YOUR GOAL:
Read through the listing below, and copy every line where the string "elements" appears.
Top of PROVIDED MATERIAL
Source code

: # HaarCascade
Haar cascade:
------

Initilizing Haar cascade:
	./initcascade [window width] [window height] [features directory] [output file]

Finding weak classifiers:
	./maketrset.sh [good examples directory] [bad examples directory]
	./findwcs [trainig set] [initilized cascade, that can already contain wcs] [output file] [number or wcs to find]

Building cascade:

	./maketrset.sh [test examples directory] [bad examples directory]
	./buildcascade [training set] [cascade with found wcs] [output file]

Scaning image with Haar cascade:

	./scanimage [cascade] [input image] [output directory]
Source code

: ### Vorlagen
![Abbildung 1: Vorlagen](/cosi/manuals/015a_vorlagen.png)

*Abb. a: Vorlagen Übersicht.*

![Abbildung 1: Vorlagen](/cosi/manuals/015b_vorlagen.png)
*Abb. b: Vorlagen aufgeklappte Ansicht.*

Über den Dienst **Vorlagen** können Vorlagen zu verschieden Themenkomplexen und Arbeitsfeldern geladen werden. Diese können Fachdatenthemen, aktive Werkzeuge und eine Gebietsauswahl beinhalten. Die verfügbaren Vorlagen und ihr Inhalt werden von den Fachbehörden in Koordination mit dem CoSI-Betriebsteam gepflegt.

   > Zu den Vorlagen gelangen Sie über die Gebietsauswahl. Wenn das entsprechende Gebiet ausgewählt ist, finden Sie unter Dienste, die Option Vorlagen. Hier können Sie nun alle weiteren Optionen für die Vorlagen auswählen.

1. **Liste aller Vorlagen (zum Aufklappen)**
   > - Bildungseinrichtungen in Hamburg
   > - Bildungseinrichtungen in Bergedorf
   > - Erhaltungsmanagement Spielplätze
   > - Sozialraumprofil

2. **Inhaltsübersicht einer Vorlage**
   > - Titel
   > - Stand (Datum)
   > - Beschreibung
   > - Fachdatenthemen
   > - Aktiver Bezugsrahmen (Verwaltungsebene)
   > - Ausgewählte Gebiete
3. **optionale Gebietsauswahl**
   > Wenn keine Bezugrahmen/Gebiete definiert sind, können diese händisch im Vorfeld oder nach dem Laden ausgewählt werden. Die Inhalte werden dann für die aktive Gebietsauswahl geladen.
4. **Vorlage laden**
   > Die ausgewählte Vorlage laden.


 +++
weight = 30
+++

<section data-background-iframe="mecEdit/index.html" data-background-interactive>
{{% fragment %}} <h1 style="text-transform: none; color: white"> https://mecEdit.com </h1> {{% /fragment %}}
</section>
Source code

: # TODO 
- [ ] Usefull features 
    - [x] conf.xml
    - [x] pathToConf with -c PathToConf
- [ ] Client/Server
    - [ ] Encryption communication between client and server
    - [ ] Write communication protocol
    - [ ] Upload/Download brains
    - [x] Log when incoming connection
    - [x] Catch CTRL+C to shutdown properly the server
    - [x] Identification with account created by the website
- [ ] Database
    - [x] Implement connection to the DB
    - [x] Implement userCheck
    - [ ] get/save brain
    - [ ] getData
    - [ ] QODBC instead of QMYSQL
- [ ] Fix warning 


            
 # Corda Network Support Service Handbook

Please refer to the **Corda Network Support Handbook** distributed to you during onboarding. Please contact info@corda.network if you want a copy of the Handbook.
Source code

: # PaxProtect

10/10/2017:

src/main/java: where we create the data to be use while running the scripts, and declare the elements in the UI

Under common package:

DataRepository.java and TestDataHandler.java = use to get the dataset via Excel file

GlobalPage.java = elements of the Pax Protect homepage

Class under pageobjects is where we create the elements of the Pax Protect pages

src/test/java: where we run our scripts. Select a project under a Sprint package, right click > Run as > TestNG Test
Bottom of PROVIDED MATERIAL
RESPONSE TO THIS TASK:
src/main/java: where we create the data to be use while running the scripts, and declare the elements in the UI
GlobalPage.java = elements of the Pax Protect homepage
Class under pageobjects is where we create the elements of the Pax Protect pages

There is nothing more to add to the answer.